Makna Di Balik " Mahar " Seperangkat Alat Shalat Dan AL-Qur'an

- 08.35
Seperangkat alat shalat biasanya ditata sedemikian rupa dalam suatu tempat, disandingkan dengan Al-Qur'an dan dihiasi dengan berbagai bentuk yang membuatnya terlihat cantik. Mahar yang terlihat islami dan suci, terlalu murah dan mudah diperoleh di pasar, tapi sebenarnya ada beban yang sangat berat di balik itu semua.
Makna Di Balik " Mahar " Seperangkat Alat Shalat Dan AL-Qur'an
Tidak jarang mukena dan Al-Qur'an yang sudah dihiasi sedemikian rupa pada hari pernikahan pada akhirnya hanya menjadi hiasan di lemari tanpa pernah disentuh. kenapa disimpan lemari, karena sang pengantin masih memiliki mukena atau mushaf Al-Qur'an yang lain untuk ibadah.
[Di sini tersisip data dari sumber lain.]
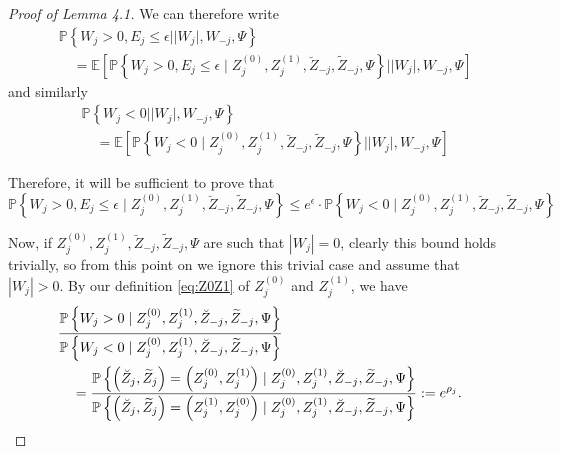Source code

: ﻿\documentclass[12pt]{article}
\newcommand{\0}{\mbox{\bf 0}}
\theoremstyle{plain}%
\theoremstyle{definition}
\begin{document}
{\begin{proof}[Proof of Lemma 4.1]
We can therefore write 
\begin{align*}
& \mathbb{P}\left\{ W_{j}>0,E_{j}\leq \epsilon ||W_{j}|,W_{-j},\Psi \right\}
\\
& \quad =\mathbb{E}\left[ \mathbb{P}\left\{ W_{j}>0,E_{j}\leq \epsilon \mid
Z_{j}^{(0)},Z_{j}^{(1)},\breve{Z}_{-j},\widetilde{Z}_{-j},\Psi \right\}
||W_{j}| ,W_{-j},\Psi \right]
\end{align*}
and similarly 
\begin{align*}
& \mathbb{P}\left\{ W_{j}<0||W_{j}|,W_{-j},\Psi \right\} \\
& \quad =\mathbb{E}\left[ \mathbb{P}\left\{ W_{j}<0\mid
Z_{j}^{(0)},Z_{j}^{(1)},\breve{Z}_{-j},\widetilde{Z}_{-j},\Psi \right\}
||W_{j}|,W_{-j},\Psi \right]
\end{align*}

Therefore, it will be sufficient to prove that 
\begin{equation}  \label{eq:flip2}
\mathbb{P}\left\{ W_{j}>0,E_{j}\leq \epsilon \mid Z_{j}^{(0)},Z_{j}^{(1)}, 
\breve{Z}_{-j},\widetilde{Z}_{-j},\Psi \right\} \leq e^{\epsilon }\cdot 
\mathbb{P}\left\{ W_{j}<0\mid Z_{j}^{(0)},Z_{j}^{(1)},\breve{Z}_{-j}, 
\widetilde{Z}_{-j},\Psi \right\}
\end{equation}

Now, if $Z_{j}^{(0)},Z_{j}^{(1)},\breve{Z}_{-j},\widetilde{Z}_{-j},\Psi $
are such that $\left\vert W_{j}\right\vert =0$, clearly this bound holds
trivially, so from this point on we ignore this trivial case and assume that 
$\left\vert W_{j}\right\vert >0$. By our definition \eqref{eq:Z0Z1} of $%
Z_{j}^{(0)}$ and $Z_{j}^{(1)}$, we have 
\begin{align}  \label{eq:rho_j}
& \frac{\mathbb{P}\left\{ W_{j}>0\mid Z_{j}^{(0)},Z_{j}^{(1)},\breve{Z}%
_{-j}, \widetilde{Z}_{-j},\Psi \right\} }{\mathbb{P}\left\{ W_{j}<0\mid
Z_{j}^{(0)},Z_{j}^{(1)},\breve{Z}_{-j},\widetilde{Z}_{-j},\Psi \right\} } 
\notag \\
& \quad =\frac{\mathbb{P}\left\{ \left( \breve{Z}_{j},\widetilde{Z}
_{j}\right) =\left( Z_{j}^{(0)},Z_{j}^{(1)}\right) \mid
Z_{j}^{(0)},Z_{j}^{(1)},\breve{Z}_{-j},\widetilde{Z}_{-j},\Psi \right\} }{ 
\mathbb{P}\left\{ \left( \breve{Z}_{j},\widetilde{Z}_{j}\right) =\left(
Z_{j}^{(1)},Z_{j}^{(0)}\right) \mid Z_{j}^{(0)},Z_{j}^{(1)},\breve{Z}_{-j}, 
\widetilde{Z}_{-j},\Psi \right\} }:=e^{\rho _{j}}.
\end{align}


\end{proof}}
\end{document}
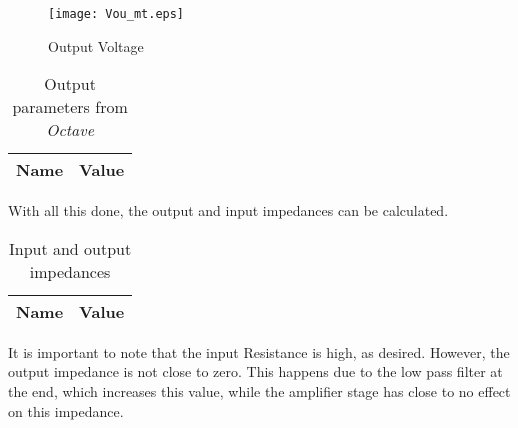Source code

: \begin{figure}[H]
    \centering
    \texttt{[image: Vou\_mt.eps]}
    \caption{Output Voltage}
    \label{fig:VoltOut}
\end{figure}


\begin{table}[H]
  \centering
  \begin{tabular}{|l|r|}
    \hline    
    {\bf Name} & {\bf Value} \\ \hline
    
  \end{tabular}
  \caption{Output parameters from {\it Octave} }
  \label{tab:OutputParam}
\end{table}

With all this done, the output and input impedances can be calculated.

\begin{table}[H]
  \centering
  \begin{tabular}{|l|r|}
    \hline    
    {\bf Name} & {\bf Value} \\ \hline
    
  \end{tabular}
  \caption{Input and output impedances}
  \label{tab:ImpOC}
\end{table}

It is important to note that the input Resistance is high, as desired. However, the output impedance is not close to zero. This happens due to the low pass filter at the end, which increases this value, while the amplifier stage has close to no effect on this impedance.
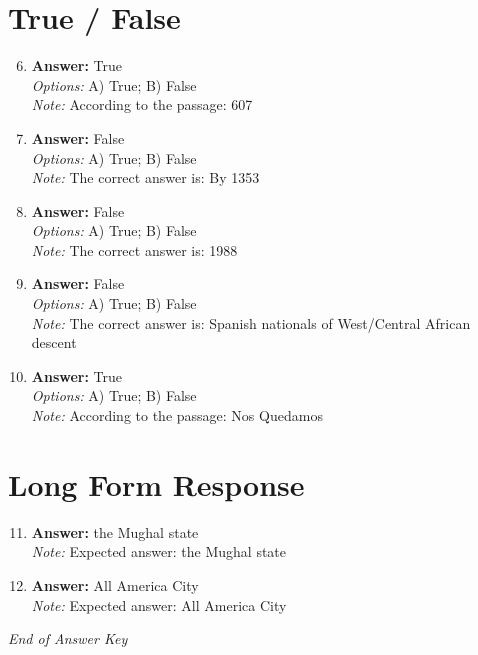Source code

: \documentclass[12pt]{article}
\begin{document}
\section*{True / False}
\begin{enumerate}[label=\arabic*.]
\setcounter{enumi}{5}
\item \textbf{Answer:} True
\\ \textit{Options:} A) True; B) False
\\ \textit{Note:} According to the passage: 607
\item \textbf{Answer:} False
\\ \textit{Options:} A) True; B) False
\\ \textit{Note:} The correct answer is: By 1353
\item \textbf{Answer:} False
\\ \textit{Options:} A) True; B) False
\\ \textit{Note:} The correct answer is: 1988
\item \textbf{Answer:} False
\\ \textit{Options:} A) True; B) False
\\ \textit{Note:} The correct answer is: Spanish nationals of West/Central African descent
\item \textbf{Answer:} True
\\ \textit{Options:} A) True; B) False
\\ \textit{Note:} According to the passage: Nos Quedamos
\end{enumerate}

\section*{Long Form Response}
\begin{enumerate}[label=\arabic*.]
\setcounter{enumi}{10}
\item \textbf{Answer:} the Mughal state
\\ \textit{Note:} Expected answer: the Mughal state
\item \textbf{Answer:} All America City
\\ \textit{Note:} Expected answer: All America City
\end{enumerate}

\vfill
\noindent\textit{End of Answer Key}
\end{document}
Ketika laki-laki berkata "saya terima menikahi anak kandung bapak fulanah binti fulan dengan seperangkat alat Shalat dan Alquran ", ada "beban" baru dipikulnya.

Bebannya bahwa suami wajib untuk mengajarkan shalat dan Al-Qur'an kepada istrinya yang disimboli dengan pemberian seperangkat alat shalat dan Al-Qur'an. Suami juga diwajibkan untuk menjaga Shalat istrinya dengan terus mengingatkan dia dan membimbing dia sehingga tidak melalaikan dan melupakan kewajiban yang satu ini. Karena Shalat adalah amalan yang pertama akan di perhitungkan ( Hisab ) diyaumul mahsyar kelak.

Tidak apa-apa mahar yang diberikan sengaja disimpan, karena memiliki alasan yang masuk akal, peralatan dan shalat dan Al-Qur'an yang lain masih ada. Masalahnya adalah ketika, setelah persetujuan dari suami ijab kabul, sang suami tidak memperhatikan 'beban' baru yang harus dipikulnya. 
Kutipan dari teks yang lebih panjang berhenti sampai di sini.